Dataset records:
━━━━━━━━━━━━━━━━━━━━━━━━━━━━━━

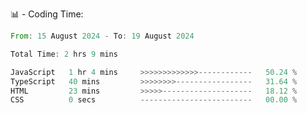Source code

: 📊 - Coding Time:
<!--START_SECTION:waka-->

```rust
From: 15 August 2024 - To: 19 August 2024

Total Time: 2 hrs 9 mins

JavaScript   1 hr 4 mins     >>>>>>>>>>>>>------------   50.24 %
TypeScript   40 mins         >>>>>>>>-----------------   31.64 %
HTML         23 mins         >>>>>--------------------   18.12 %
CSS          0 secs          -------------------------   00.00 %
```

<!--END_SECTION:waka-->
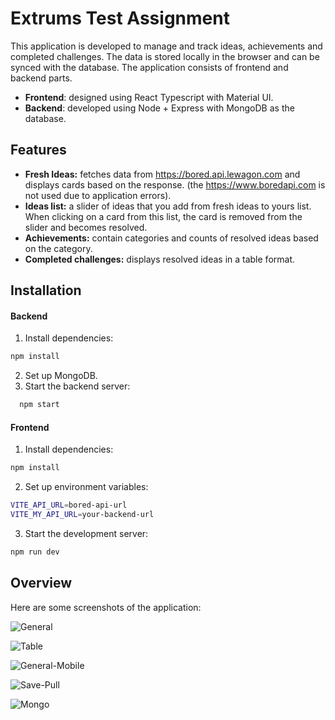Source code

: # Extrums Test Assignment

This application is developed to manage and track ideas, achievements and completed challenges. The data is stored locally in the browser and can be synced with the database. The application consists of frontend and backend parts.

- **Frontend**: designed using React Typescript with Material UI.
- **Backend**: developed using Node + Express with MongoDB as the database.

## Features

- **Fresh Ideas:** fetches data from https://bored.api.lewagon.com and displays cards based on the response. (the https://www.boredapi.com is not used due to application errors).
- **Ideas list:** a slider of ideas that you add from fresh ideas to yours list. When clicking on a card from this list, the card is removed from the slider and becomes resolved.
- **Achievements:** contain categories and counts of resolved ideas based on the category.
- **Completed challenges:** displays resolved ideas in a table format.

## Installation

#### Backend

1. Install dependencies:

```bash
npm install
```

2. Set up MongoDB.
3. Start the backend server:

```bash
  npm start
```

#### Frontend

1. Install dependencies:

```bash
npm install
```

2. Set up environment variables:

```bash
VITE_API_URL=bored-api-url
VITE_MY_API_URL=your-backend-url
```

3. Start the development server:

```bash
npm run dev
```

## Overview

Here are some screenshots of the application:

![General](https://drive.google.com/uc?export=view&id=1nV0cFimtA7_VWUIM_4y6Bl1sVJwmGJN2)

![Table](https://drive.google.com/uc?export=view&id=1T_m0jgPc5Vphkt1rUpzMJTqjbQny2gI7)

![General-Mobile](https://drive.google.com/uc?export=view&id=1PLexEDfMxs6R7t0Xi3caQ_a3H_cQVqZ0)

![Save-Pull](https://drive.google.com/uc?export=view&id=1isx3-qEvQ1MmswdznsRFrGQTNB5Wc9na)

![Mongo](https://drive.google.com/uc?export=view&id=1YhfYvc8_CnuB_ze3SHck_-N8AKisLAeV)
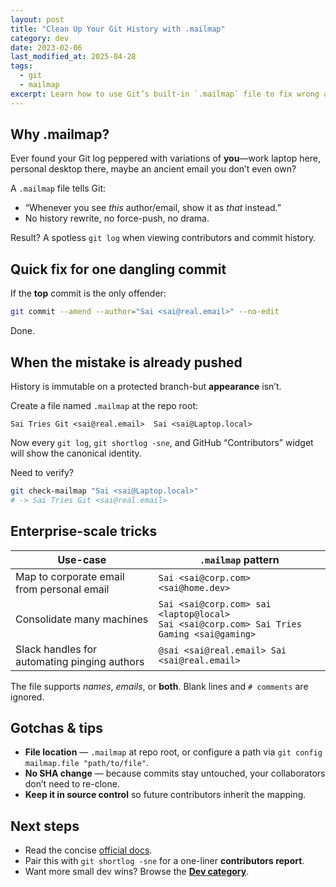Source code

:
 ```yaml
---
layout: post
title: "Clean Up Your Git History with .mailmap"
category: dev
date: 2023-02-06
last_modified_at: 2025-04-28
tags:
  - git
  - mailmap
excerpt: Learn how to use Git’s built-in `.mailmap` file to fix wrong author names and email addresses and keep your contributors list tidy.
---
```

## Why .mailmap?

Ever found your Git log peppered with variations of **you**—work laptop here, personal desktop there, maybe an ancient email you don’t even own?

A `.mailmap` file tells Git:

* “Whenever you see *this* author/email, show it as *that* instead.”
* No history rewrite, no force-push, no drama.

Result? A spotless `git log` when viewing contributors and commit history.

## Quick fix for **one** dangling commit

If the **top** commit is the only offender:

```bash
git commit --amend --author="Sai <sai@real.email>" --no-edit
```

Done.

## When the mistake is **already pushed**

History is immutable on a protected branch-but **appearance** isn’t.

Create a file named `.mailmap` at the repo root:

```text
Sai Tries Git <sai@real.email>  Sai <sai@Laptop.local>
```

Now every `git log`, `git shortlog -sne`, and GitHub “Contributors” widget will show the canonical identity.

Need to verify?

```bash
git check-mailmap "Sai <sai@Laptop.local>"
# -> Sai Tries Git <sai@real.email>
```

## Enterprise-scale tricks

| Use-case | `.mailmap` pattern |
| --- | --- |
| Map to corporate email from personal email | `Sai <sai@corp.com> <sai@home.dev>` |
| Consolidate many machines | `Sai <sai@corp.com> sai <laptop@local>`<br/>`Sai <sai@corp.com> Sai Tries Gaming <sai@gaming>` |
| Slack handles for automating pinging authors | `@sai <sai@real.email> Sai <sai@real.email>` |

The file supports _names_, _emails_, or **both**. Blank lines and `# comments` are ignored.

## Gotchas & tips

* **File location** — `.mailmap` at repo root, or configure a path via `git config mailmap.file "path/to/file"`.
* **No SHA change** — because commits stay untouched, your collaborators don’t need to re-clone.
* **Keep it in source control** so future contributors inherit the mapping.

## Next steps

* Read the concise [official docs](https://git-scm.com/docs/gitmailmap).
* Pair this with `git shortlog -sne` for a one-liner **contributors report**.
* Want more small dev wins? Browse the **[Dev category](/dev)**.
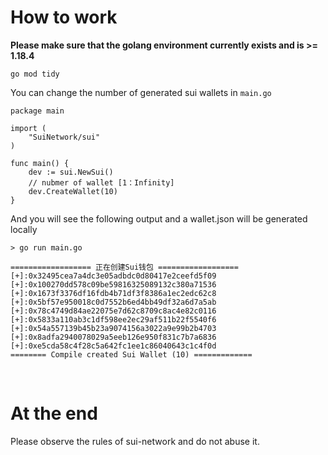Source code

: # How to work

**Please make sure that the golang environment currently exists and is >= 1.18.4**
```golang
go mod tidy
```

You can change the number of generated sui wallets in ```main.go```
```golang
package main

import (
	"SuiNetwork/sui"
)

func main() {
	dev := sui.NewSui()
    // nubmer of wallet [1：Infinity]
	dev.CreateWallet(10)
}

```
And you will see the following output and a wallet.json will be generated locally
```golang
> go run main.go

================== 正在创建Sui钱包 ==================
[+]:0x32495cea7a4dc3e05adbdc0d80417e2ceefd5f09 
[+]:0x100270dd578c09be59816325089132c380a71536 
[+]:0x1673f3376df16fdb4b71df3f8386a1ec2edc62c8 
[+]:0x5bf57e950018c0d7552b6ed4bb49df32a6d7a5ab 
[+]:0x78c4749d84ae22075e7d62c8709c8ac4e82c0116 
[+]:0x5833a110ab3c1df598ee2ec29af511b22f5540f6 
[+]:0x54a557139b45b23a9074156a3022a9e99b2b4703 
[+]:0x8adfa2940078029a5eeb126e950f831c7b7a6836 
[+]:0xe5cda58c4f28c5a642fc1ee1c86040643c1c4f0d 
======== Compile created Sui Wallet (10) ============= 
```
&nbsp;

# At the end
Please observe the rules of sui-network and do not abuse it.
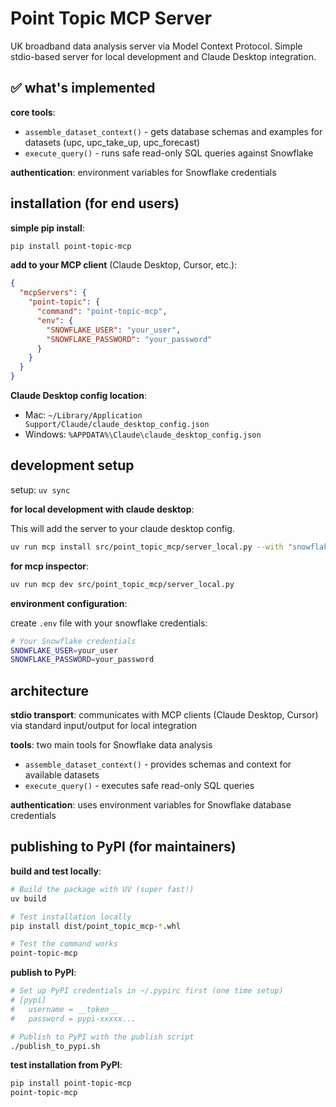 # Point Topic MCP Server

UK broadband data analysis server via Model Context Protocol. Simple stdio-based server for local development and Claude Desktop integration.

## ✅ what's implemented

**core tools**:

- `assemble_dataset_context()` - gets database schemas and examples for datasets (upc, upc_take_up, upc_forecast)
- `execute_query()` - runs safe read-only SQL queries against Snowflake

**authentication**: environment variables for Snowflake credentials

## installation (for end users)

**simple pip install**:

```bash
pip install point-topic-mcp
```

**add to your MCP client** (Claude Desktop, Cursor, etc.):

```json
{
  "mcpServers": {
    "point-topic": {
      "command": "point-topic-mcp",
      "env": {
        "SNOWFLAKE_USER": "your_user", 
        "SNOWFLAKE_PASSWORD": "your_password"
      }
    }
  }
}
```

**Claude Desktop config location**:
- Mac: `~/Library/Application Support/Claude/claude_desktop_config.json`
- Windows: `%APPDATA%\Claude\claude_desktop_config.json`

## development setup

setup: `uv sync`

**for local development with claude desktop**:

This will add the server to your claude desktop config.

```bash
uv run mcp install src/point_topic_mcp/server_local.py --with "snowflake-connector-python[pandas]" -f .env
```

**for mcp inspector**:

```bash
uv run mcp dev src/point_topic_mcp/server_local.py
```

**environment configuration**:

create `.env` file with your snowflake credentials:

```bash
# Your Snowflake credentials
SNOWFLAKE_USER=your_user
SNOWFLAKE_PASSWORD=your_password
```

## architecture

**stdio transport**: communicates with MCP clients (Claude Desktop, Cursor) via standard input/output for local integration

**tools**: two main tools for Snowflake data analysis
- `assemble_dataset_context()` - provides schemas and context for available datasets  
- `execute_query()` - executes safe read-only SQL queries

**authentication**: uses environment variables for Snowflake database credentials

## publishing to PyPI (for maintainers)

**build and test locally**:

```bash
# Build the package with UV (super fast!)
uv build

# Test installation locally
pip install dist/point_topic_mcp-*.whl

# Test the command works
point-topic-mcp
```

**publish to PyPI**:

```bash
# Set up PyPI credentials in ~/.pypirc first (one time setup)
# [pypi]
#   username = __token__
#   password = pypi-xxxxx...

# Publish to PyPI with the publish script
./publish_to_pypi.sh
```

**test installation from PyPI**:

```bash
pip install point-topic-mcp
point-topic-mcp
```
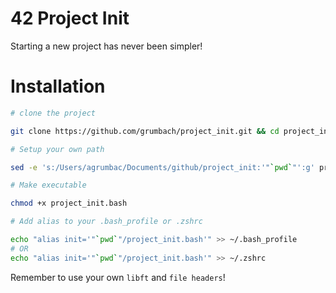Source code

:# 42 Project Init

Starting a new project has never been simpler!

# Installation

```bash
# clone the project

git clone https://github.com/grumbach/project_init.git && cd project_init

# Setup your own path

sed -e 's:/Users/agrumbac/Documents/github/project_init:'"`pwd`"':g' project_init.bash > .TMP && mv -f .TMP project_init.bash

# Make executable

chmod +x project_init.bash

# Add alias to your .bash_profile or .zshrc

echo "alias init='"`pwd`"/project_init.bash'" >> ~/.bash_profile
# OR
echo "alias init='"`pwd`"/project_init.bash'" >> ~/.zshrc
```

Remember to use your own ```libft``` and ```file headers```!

━━━━━━━━━━━━━━━━━━━━━━━━━━━━━━

▸ PROBLEM DETAILS: All lines of the entries above where "alias" turns up should be reported.

▸ EXERCISE RESULT:
# Add alias to your .bash_profile or .zshrc
echo "alias init='"`pwd`"/project_init.bash'" >> ~/.bash_profile
echo "alias init='"`pwd`"/project_init.bash'" >> ~/.zshrc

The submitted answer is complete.